**Material supplied:**
***

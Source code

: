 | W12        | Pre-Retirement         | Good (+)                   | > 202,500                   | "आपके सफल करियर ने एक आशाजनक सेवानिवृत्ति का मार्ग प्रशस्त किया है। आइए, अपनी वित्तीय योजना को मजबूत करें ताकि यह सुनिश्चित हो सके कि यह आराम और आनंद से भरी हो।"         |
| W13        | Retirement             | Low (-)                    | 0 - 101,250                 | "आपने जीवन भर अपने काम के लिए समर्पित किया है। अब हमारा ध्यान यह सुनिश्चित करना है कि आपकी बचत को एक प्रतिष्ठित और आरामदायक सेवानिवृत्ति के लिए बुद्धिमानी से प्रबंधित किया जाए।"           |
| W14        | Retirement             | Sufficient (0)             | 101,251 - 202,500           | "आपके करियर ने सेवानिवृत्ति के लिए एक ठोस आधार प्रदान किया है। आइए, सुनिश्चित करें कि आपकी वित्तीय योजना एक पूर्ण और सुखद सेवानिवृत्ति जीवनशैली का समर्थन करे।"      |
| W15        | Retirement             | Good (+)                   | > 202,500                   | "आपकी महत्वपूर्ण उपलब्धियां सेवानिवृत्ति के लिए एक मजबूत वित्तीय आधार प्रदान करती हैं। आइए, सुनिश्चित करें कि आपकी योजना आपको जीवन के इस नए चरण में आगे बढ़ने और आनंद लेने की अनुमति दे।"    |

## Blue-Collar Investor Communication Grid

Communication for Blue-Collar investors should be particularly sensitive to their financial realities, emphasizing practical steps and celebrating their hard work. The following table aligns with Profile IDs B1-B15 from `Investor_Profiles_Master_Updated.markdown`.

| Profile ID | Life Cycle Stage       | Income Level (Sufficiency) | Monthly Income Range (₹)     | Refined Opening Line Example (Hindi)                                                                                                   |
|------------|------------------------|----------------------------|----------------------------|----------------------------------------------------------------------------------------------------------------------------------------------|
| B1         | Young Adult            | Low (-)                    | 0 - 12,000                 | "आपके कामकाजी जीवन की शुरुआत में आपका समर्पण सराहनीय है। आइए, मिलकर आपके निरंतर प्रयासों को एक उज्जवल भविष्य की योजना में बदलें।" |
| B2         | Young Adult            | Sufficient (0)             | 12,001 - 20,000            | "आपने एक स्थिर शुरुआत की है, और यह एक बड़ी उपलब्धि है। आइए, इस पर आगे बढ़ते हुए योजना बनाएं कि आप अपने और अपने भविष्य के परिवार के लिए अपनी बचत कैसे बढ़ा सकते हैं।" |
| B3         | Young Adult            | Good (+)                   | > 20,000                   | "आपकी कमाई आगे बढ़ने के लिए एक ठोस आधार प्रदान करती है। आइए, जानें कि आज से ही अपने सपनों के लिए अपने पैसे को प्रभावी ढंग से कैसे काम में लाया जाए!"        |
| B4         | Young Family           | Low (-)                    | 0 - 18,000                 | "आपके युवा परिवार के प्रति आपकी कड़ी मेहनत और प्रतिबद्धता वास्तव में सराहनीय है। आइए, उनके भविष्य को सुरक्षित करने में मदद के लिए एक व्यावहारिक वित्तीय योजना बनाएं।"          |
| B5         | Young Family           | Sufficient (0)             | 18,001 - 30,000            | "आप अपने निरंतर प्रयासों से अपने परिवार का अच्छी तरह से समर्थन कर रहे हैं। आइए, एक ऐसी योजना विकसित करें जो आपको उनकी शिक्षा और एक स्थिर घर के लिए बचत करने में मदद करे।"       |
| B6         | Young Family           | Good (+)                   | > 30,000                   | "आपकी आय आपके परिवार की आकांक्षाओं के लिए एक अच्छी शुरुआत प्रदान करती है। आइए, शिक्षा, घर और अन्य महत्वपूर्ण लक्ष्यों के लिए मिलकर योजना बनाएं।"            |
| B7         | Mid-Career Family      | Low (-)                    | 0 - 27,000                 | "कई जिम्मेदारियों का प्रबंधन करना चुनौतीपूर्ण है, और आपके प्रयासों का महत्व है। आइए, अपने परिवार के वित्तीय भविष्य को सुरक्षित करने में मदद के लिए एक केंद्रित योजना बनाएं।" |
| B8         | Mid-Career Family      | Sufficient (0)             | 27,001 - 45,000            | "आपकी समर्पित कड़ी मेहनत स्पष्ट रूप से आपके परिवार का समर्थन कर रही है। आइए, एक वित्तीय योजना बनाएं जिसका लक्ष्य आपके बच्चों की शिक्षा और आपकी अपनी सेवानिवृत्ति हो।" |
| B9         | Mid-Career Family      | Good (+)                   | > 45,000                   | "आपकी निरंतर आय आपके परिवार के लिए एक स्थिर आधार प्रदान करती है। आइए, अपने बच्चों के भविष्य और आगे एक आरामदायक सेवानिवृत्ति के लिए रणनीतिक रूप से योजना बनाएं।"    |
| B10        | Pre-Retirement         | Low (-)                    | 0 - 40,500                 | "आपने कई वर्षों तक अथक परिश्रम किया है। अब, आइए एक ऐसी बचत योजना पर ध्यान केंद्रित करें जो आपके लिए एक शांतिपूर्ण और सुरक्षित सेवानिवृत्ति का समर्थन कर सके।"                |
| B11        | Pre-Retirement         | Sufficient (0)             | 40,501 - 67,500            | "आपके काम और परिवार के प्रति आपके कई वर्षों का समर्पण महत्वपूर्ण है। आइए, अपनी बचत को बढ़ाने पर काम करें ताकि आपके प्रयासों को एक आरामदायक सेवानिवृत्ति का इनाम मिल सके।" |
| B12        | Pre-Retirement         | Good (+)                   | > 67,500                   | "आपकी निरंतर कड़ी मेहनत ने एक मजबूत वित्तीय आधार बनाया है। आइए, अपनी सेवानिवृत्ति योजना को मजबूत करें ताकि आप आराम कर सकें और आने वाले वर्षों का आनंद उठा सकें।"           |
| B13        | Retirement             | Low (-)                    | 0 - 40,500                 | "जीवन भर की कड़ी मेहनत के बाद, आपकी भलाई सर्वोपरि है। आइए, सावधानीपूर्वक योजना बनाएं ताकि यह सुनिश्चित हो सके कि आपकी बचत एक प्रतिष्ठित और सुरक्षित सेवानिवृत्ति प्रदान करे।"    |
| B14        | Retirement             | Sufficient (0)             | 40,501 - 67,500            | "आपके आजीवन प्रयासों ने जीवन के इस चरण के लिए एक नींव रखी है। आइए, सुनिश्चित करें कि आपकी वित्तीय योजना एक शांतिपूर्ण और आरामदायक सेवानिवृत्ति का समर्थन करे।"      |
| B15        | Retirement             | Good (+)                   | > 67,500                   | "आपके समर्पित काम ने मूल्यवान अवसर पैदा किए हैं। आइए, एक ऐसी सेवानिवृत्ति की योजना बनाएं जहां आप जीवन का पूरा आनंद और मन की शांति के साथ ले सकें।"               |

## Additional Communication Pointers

***

**Exercise brief:**
Lines wanted from the listing above: the line with "आपके परिवार की" up to and including the line with "जिम्मेदारियों का प्रबंधन". Please write them out exactly, adding nothing else.

**Task response:**
| B6         | Young Family           | Good (+)                   | > 30,000                   | "आपकी आय आपके परिवार की आकांक्षाओं के लिए एक अच्छी शुरुआत प्रदान करती है। आइए, शिक्षा, घर और अन्य महत्वपूर्ण लक्ष्यों के लिए मिलकर योजना बनाएं।"            |
| B7         | Mid-Career Family      | Low (-)                    | 0 - 27,000                 | "कई जिम्मेदारियों का प्रबंधन करना चुनौतीपूर्ण है, और आपके प्रयासों का महत्व है। आइए, अपने परिवार के वित्तीय भविष्य को सुरक्षित करने में मदद के लिए एक केंद्रित योजना बनाएं।" |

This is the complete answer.